INSTRUCTIONS TO FOLLOW: From the records that follow, copy every line that contains the word "przedziale".

EXTRACTED MATERIAL:
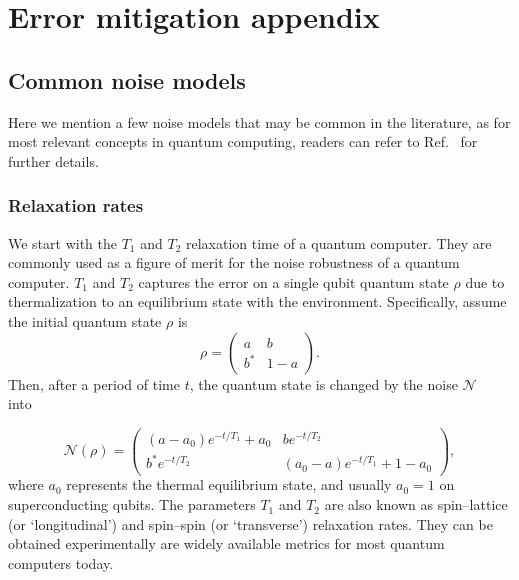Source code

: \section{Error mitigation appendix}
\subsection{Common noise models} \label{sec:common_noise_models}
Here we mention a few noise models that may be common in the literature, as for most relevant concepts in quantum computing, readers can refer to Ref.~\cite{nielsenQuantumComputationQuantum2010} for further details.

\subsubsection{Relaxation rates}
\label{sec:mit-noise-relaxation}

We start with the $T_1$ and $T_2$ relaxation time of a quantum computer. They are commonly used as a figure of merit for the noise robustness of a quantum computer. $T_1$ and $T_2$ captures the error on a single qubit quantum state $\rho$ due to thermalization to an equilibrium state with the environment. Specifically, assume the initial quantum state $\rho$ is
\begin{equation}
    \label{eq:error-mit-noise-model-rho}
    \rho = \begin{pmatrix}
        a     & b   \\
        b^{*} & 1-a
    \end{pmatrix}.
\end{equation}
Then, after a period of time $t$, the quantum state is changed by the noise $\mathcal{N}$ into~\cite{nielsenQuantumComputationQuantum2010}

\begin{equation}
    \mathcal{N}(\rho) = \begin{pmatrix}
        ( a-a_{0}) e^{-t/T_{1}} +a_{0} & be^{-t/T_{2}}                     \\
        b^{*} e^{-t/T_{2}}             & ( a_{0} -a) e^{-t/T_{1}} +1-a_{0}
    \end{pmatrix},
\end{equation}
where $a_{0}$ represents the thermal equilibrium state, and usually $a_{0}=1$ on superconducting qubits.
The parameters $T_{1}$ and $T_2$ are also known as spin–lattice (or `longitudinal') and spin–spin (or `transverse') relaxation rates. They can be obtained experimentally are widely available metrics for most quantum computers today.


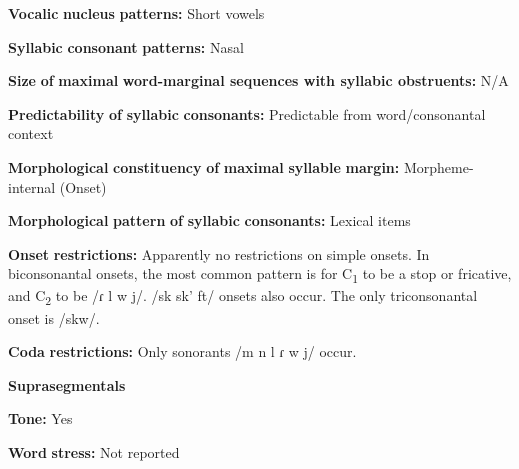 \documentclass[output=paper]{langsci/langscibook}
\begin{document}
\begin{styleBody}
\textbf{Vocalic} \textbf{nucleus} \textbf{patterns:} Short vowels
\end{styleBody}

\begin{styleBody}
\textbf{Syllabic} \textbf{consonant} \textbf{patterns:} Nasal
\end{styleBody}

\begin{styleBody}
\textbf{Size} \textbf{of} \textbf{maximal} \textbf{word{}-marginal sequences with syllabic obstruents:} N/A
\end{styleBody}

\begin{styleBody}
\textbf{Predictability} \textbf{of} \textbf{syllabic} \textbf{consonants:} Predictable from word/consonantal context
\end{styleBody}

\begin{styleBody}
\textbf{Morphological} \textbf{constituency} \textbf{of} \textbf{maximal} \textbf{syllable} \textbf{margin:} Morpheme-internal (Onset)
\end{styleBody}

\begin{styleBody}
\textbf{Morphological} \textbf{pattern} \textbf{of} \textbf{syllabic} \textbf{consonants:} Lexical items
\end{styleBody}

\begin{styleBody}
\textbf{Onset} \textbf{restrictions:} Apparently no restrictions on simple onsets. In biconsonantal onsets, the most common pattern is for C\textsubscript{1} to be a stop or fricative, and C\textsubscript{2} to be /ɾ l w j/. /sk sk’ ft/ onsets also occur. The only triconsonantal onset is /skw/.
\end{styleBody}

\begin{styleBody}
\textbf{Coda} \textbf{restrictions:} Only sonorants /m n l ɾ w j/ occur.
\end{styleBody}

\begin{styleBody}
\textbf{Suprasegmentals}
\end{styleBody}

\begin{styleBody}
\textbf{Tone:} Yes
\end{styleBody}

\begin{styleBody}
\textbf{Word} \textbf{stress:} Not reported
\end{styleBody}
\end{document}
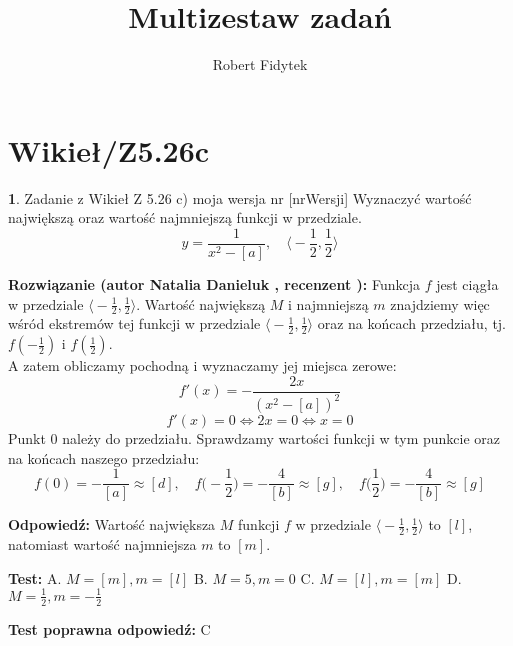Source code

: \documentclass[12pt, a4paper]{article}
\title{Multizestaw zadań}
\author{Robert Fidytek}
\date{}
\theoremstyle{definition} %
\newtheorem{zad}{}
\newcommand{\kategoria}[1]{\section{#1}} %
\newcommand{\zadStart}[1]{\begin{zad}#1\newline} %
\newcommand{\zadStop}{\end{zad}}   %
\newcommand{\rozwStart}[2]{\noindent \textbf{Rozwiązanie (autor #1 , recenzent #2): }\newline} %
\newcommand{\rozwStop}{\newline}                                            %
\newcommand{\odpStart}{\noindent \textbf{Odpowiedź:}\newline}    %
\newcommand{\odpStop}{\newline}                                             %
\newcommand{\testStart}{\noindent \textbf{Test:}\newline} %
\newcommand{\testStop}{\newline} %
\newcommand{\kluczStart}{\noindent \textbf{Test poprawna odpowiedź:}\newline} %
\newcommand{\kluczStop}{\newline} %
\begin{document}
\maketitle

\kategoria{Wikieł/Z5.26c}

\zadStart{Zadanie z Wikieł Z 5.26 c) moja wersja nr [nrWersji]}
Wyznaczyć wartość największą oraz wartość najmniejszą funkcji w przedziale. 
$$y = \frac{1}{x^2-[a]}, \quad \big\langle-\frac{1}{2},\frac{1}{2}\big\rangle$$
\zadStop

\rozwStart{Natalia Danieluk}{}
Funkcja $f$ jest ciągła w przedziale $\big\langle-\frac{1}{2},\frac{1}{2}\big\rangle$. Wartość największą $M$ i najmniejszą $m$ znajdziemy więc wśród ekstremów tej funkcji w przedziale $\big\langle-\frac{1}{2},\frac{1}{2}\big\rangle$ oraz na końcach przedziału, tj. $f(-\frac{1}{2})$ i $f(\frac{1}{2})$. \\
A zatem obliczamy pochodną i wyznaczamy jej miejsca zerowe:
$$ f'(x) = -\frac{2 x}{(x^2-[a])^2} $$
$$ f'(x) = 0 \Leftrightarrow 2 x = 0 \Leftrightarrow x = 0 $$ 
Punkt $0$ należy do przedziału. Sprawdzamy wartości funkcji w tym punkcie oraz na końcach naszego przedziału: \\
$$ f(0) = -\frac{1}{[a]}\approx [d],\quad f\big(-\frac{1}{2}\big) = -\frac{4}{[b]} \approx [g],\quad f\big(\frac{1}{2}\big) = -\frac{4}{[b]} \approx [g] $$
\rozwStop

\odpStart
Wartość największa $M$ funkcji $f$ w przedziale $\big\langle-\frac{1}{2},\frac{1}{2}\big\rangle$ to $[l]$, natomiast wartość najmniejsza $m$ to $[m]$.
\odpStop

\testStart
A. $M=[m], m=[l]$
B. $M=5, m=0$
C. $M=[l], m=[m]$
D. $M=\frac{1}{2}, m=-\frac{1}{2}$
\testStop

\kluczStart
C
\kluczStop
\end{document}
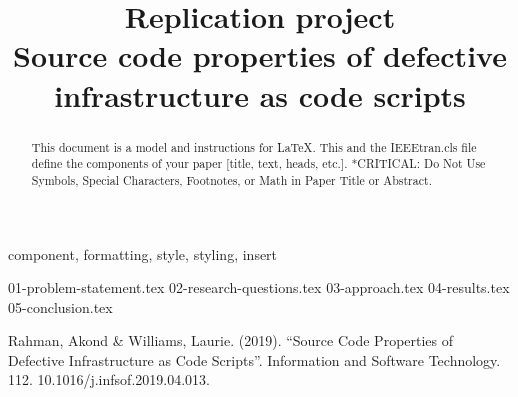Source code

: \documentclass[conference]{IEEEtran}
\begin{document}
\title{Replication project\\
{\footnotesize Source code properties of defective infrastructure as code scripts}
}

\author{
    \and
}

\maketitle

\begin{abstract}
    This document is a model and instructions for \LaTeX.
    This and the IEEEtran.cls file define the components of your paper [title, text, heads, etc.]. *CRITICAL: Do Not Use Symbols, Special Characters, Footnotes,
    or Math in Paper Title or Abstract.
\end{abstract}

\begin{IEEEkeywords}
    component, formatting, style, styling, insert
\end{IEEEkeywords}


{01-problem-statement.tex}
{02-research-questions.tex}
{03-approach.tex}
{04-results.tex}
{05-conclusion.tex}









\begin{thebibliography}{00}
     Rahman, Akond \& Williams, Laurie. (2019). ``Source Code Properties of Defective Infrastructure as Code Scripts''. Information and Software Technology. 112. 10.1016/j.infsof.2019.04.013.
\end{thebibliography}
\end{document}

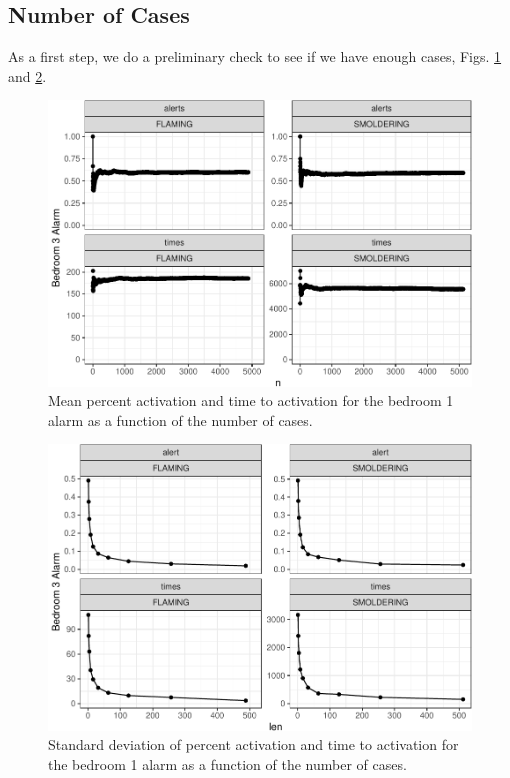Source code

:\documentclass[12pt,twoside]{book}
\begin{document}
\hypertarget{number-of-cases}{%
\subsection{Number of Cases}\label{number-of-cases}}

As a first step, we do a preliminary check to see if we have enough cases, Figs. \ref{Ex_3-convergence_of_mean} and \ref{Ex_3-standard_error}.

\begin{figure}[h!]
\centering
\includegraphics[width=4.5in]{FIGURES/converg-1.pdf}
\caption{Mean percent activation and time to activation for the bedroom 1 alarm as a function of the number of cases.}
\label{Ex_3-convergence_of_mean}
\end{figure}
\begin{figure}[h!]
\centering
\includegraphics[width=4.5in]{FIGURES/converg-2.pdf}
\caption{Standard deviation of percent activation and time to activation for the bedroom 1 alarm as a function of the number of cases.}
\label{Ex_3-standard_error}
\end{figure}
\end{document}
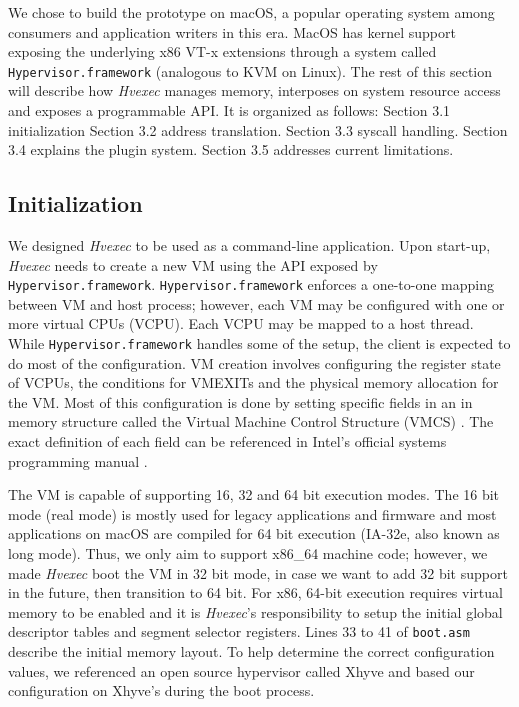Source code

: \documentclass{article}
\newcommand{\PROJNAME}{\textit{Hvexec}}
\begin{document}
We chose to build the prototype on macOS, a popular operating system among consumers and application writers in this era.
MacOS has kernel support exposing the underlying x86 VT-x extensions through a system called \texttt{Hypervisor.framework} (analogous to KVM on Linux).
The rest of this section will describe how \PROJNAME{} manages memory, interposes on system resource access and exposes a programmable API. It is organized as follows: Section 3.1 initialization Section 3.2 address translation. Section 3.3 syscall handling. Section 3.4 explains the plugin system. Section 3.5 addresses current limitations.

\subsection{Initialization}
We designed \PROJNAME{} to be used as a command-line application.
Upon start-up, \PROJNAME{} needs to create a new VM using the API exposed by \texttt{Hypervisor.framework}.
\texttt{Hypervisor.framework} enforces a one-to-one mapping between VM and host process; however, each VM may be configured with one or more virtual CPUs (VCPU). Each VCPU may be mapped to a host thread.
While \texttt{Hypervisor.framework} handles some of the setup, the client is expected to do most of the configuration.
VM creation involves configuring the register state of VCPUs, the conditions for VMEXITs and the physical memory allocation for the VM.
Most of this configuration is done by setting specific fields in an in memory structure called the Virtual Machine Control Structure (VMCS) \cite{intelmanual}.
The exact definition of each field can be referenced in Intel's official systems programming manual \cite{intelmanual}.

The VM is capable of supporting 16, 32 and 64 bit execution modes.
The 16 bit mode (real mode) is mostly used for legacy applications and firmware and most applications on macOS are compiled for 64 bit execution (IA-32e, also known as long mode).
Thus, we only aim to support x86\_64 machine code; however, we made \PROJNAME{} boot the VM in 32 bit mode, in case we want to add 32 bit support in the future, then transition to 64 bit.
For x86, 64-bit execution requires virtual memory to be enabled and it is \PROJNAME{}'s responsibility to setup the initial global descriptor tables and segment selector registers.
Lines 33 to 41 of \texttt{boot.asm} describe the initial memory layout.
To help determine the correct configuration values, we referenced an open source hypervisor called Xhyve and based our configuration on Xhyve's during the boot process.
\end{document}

TASK RESPONSE:
Wyznaczyć wartość największą oraz wartość najmniejszą funkcji w przedziale. 
Funkcja $f$ jest ciągła w przedziale $\big\langle-\frac{1}{2},\frac{1}{2}\big\rangle$. Wartość największą $M$ i najmniejszą $m$ znajdziemy więc wśród ekstremów tej funkcji w przedziale $\big\langle-\frac{1}{2},\frac{1}{2}\big\rangle$ oraz na końcach przedziału, tj. $f(-\frac{1}{2})$ i $f(\frac{1}{2})$. \\
Wartość największa $M$ funkcji $f$ w przedziale $\big\langle-\frac{1}{2},\frac{1}{2}\big\rangle$ to $[l]$, natomiast wartość najmniejsza $m$ to $[m]$.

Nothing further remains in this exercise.